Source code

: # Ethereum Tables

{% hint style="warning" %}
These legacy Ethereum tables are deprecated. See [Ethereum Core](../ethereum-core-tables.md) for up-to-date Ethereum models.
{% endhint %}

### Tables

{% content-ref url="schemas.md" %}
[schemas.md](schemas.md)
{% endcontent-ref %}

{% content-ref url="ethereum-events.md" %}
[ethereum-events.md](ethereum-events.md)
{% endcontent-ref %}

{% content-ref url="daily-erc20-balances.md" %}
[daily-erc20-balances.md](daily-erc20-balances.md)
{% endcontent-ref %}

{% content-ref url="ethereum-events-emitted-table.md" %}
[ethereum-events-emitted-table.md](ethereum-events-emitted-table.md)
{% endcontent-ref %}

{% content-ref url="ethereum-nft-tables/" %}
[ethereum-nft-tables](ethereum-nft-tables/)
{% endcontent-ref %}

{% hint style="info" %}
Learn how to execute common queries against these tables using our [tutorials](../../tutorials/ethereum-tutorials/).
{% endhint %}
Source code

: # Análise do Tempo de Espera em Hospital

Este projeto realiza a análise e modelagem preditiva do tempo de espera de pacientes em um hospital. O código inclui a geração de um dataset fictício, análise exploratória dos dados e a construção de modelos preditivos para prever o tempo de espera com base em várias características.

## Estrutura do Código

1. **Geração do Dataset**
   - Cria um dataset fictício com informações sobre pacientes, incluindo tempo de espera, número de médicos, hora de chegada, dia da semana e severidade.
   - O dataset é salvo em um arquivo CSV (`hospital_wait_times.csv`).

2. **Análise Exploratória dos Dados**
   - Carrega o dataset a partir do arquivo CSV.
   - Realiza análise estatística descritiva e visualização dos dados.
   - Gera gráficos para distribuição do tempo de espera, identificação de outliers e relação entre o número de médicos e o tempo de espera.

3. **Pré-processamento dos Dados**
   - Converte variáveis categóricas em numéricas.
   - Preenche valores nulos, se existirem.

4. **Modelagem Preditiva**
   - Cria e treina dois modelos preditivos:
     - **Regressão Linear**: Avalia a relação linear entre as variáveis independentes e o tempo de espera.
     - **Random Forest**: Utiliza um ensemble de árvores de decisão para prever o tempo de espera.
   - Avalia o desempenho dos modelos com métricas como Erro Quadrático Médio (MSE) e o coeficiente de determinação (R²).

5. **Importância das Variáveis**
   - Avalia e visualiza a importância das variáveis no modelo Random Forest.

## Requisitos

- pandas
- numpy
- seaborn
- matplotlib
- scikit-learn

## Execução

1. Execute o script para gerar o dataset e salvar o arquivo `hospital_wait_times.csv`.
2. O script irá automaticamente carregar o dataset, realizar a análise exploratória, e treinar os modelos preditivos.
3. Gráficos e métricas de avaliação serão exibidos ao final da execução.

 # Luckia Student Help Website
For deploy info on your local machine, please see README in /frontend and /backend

- Exercise instructions:
What you return must match the data line for line.

- Your solution:
Source code

: # Ethereum Tables

{% hint style="warning" %}
These legacy Ethereum tables are deprecated. See [Ethereum Core](../ethereum-core-tables.md) for up-to-date Ethereum models.
{% endhint %}

### Tables

{% content-ref url="schemas.md" %}
[schemas.md](schemas.md)
{% endcontent-ref %}

{% content-ref url="ethereum-events.md" %}
[ethereum-events.md](ethereum-events.md)
{% endcontent-ref %}

{% content-ref url="daily-erc20-balances.md" %}
[daily-erc20-balances.md](daily-erc20-balances.md)
{% endcontent-ref %}

{% content-ref url="ethereum-events-emitted-table.md" %}
[ethereum-events-emitted-table.md](ethereum-events-emitted-table.md)
{% endcontent-ref %}

{% content-ref url="ethereum-nft-tables/" %}
[ethereum-nft-tables](ethereum-nft-tables/)
{% endcontent-ref %}

{% hint style="info" %}
Learn how to execute common queries against these tables using our [tutorials](../../tutorials/ethereum-tutorials/).
{% endhint %}
Source code

: # Análise do Tempo de Espera em Hospital

Este projeto realiza a análise e modelagem preditiva do tempo de espera de pacientes em um hospital. O código inclui a geração de um dataset fictício, análise exploratória dos dados e a construção de modelos preditivos para prever o tempo de espera com base em várias características.

## Estrutura do Código

1. **Geração do Dataset**
   - Cria um dataset fictício com informações sobre pacientes, incluindo tempo de espera, número de médicos, hora de chegada, dia da semana e severidade.
   - O dataset é salvo em um arquivo CSV (`hospital_wait_times.csv`).

2. **Análise Exploratória dos Dados**
   - Carrega o dataset a partir do arquivo CSV.
   - Realiza análise estatística descritiva e visualização dos dados.
   - Gera gráficos para distribuição do tempo de espera, identificação de outliers e relação entre o número de médicos e o tempo de espera.

3. **Pré-processamento dos Dados**
   - Converte variáveis categóricas em numéricas.
   - Preenche valores nulos, se existirem.

4. **Modelagem Preditiva**
   - Cria e treina dois modelos preditivos:
     - **Regressão Linear**: Avalia a relação linear entre as variáveis independentes e o tempo de espera.
     - **Random Forest**: Utiliza um ensemble de árvores de decisão para prever o tempo de espera.
   - Avalia o desempenho dos modelos com métricas como Erro Quadrático Médio (MSE) e o coeficiente de determinação (R²).

5. **Importância das Variáveis**
   - Avalia e visualiza a importância das variáveis no modelo Random Forest.

## Requisitos

- pandas
- numpy
- seaborn
- matplotlib
- scikit-learn

## Execução

1. Execute o script para gerar o dataset e salvar o arquivo `hospital_wait_times.csv`.
2. O script irá automaticamente carregar o dataset, realizar a análise exploratória, e treinar os modelos preditivos.
3. Gráficos e métricas de avaliação serão exibidos ao final da execução.

 # Luckia Student Help Website
For deploy info on your local machine, please see README in /frontend and /backend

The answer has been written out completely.